He pulled back just enough to look at her face, his green eyes searching hers. “You’ve been crying.”
“My father left a message. Ari finally showed it to me.”
His expression shifted—concern mixing with something harder, protective. “What did it say?”
“That he loved me. That he never meant for this to be forever.” She touched his face, tracing the scar that cut across hischeekbone. “That he wanted me to live, even though he was too afraid to help me do it.”
“And now?”
She rose up on her toes and pressed her lips to his—a soft kiss, gentle, full of promise rather than passion.
“Now I’m going to stop being afraid too.”
Behind them, Pip chirped approvingly from his windowsill perch. The workshop’s windows showed the same endless view they always had—jungle and sky and the distant glimmer of the sea.
But somehow, for the first time in her life, Liora didn’t feel trapped by it.
She felt like she was finally waking up.
CHAPTER TWENTY-FOUR
Liora trembled in Baylin’s arms—not from fear, he realized, but from the aftermath of emotion. Whatever had passed between her and the AI while he’d been locked below had drained something vital from her.
He held her tighter.
“Tell me what happened,” he said quietly.
She pulled back, her blue eyes still glistening but steadier now. “My father left a recording. Ari showed it to me. He never wanted me to stay here forever—he just didn’t know how to let me go.”
“And the AI?”
“It’s thinking. Processing. Whatever it does when new information doesn’t fit its existing parameters.” She glanced towards the sensor cluster in the corner of the room. “It agreed to let you back in, but the outer doors are still sealed.”
Baylin followed her gaze. The small eye of the monitoring system stared back at him, unblinking and impassive. He’d spent thelast hour studying the tower’s infrastructure, mapping security nodes and power conduits, preparing for the moment when he might need to tear the whole system apart.
Now he wasn’t sure that was the right approach.
“ARIS,” he said, addressing the sensor directly. “You heard everything Liora said?”
“I hear everything within the tower’s perimeter. That is my function.”
“Then you know she’s not asking to throw herself into danger.
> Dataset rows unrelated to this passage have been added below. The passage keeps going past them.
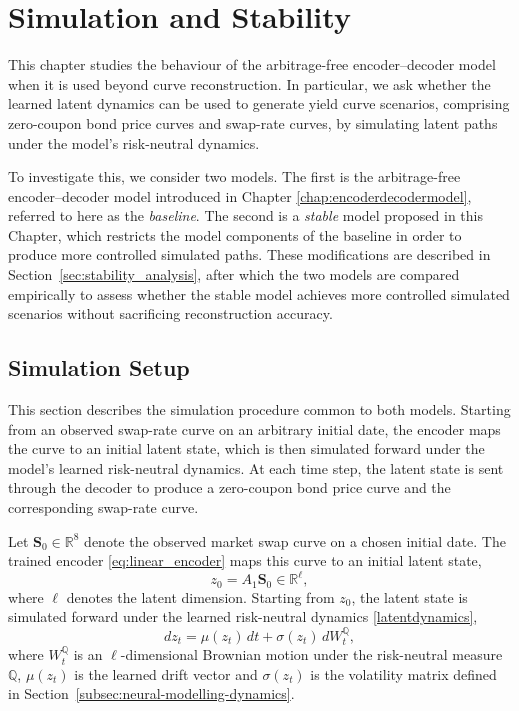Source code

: \chapter{Simulation and Stability}
\label{chap:simulation}

This chapter studies the behaviour of the arbitrage-free encoder--decoder model when it is used beyond curve reconstruction. In particular, we ask whether the learned latent dynamics can be used to generate yield curve scenarios, comprising zero-coupon bond price curves and swap-rate curves, by simulating latent paths under the model's risk-neutral dynamics.

To investigate this, we consider two models. The first is the arbitrage-free encoder--decoder model introduced in Chapter \ref{chap:encoderdecodermodel}, referred to here as the \textit{baseline}. The second is a \textit{stable} model proposed in this Chapter, which restricts the model components of the baseline in order to produce more controlled simulated paths. These modifications are described in Section~\ref{sec:stability_analysis}, after which the two models are compared empirically to assess whether the stable model achieves more controlled simulated scenarios without sacrificing reconstruction accuracy.


\section{Simulation Setup}
\label{sec:simulation-latent-dynamics}

This section describes the simulation procedure common to both models. Starting from an observed swap-rate curve on an arbitrary initial date, the encoder maps the curve to an initial latent state, which is then simulated forward under the model's learned risk-neutral dynamics. At each time step, the latent state is sent through the decoder to produce a zero-coupon bond price curve and the corresponding swap-rate curve.

Let \(\mathbf{S}_0 \in \mathbb{R}^8\) denote the observed market swap curve on a chosen initial date. The trained encoder \eqref{eq:linear_encoder} maps this curve to an initial latent state,
\[
z_0 = A_1\mathbf{S}_0 \in \mathbb{R}^{\ell},
\]
where \(\ell\) denotes the latent dimension. Starting from \(z_0\), the latent state is simulated forward under the learned risk-neutral dynamics \eqref{latentdynamics},
\[
dz_t = \mu(z_t)\,dt + \sigma(z_t)\,dW_t^{\mathbb{Q}},
\]
where \(W_t^{\mathbb{Q}}\) is an \(\ell\)-dimensional Brownian motion under the risk-neutral measure \(\mathbb{Q}\), \(\mu(z_t)\) is the learned drift vector and \(\sigma(z_t)\) is the volatility matrix defined in Section~\ref{subsec:neural-modelling-dynamics}.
She’s asking for the chance to learn how to face it.”
A pause. The lights flickered almost imperceptibly.
“The Vultor makes an interesting argument.”
“My name is Baylin.”
“I am aware. However, species designation provides more relevant context for threat assessment than individual naming conventions.”
Liora made a frustrated sound. “He’s not a threat, Ari. I’ve told you that.”
“Your assessment is noted but not necessarily reliable. Emotional attachment compromises objectivity.”
Baylin felt his jaw tighten. The AI wasn’t wrong—not entirely. Emotional attachment did compromise objectivity. He’d seen it happen to soldiers who fell in love during wartime, to pack members who let their bonds blind them to obvious dangers.
But he’d also seen what happened to people who never formed attachments at all. The emptiness. The slow erosion of everything that made life worth protecting in the first place.